* [Your objective]
Which of the lines in the records below hold the string "院宇深沉"? Copy every one of them.
Start of Block
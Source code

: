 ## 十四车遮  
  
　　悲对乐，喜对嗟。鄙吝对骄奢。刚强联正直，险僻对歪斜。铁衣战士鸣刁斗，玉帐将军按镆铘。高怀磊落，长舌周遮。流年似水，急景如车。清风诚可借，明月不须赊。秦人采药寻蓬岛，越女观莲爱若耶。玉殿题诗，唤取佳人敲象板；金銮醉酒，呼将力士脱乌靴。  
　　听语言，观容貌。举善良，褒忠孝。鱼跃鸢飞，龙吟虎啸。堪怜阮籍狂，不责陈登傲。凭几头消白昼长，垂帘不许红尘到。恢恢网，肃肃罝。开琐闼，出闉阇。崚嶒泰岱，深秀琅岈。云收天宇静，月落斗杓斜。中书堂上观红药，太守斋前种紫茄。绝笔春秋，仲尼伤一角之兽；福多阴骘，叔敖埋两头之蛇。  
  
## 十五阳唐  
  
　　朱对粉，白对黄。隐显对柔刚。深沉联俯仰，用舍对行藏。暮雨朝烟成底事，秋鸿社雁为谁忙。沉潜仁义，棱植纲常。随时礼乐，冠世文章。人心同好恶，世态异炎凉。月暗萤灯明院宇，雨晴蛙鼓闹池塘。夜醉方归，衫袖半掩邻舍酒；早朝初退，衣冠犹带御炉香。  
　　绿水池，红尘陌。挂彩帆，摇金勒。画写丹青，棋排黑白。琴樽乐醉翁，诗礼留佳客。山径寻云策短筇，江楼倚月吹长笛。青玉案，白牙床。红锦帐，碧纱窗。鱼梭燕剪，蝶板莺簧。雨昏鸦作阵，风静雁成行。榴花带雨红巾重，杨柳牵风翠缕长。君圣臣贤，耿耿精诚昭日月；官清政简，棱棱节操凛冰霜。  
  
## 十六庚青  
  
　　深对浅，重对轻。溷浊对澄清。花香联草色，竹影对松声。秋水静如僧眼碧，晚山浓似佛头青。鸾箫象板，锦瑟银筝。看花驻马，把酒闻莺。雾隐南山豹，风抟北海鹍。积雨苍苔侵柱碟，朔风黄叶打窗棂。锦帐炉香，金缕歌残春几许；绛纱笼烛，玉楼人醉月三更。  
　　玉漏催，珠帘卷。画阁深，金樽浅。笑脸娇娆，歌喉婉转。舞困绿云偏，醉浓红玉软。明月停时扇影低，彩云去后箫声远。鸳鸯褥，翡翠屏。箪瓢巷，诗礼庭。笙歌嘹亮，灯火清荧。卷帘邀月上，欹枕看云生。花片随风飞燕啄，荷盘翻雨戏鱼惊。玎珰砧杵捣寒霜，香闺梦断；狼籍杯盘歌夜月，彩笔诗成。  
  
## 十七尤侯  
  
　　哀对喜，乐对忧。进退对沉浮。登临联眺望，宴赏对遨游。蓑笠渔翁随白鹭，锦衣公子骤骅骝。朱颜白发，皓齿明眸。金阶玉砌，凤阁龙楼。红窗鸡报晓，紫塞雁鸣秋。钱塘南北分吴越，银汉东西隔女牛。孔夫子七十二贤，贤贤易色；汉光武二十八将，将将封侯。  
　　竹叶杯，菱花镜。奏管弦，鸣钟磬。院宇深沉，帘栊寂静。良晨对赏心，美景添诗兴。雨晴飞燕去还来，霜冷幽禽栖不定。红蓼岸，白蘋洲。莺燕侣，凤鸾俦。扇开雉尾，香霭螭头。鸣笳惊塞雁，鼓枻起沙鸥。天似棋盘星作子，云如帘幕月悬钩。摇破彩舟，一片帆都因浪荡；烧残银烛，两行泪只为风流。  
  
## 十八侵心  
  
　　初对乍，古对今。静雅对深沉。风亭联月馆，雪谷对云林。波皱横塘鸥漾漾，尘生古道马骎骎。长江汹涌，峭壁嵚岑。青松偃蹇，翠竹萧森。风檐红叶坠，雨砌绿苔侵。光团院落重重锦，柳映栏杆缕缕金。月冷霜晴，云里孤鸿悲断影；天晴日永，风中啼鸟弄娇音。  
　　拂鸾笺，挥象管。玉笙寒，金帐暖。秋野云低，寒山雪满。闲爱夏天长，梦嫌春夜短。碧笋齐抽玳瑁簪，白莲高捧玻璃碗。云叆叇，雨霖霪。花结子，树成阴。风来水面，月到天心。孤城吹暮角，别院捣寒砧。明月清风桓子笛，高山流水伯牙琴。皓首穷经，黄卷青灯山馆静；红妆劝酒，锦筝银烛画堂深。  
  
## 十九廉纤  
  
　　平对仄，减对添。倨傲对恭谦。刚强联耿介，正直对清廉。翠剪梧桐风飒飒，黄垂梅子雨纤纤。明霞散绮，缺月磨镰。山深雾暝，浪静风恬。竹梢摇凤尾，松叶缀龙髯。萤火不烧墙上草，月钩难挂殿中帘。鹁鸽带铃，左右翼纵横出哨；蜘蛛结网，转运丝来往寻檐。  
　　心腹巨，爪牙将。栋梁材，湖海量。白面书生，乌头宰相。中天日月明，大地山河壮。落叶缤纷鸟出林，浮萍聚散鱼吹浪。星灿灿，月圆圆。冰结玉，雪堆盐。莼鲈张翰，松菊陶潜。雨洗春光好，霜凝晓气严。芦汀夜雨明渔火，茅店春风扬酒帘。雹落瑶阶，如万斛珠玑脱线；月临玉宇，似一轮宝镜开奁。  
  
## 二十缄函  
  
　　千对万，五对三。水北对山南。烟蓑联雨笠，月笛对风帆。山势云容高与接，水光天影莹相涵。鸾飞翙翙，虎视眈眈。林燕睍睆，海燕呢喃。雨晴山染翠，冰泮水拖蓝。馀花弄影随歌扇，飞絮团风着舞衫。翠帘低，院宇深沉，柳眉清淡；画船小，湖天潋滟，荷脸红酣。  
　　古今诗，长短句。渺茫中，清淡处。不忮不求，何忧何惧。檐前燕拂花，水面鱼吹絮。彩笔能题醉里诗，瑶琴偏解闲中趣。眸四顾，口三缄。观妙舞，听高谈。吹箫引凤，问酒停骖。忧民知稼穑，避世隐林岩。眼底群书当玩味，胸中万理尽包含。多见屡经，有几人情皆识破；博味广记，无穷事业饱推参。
End of Block
* [Result of the exercise]
　　竹叶杯，菱花镜。奏管弦，鸣钟磬。院宇深沉，帘栊寂静。良晨对赏心，美景添诗兴。雨晴飞燕去还来，霜冷幽禽栖不定。红蓼岸，白蘋洲。莺燕侣，凤鸾俦。扇开雉尾，香霭螭头。鸣笳惊塞雁，鼓枻起沙鸥。天似棋盘星作子，云如帘幕月悬钩。摇破彩舟，一片帆都因浪荡；烧残银烛，两行泪只为风流。  
　　千对万，五对三。水北对山南。烟蓑联雨笠，月笛对风帆。山势云容高与接，水光天影莹相涵。鸾飞翙翙，虎视眈眈。林燕睍睆，海燕呢喃。雨晴山染翠，冰泮水拖蓝。馀花弄影随歌扇，飞絮团风着舞衫。翠帘低，院宇深沉，柳眉清淡；画船小，湖天潋滟，荷脸红酣。  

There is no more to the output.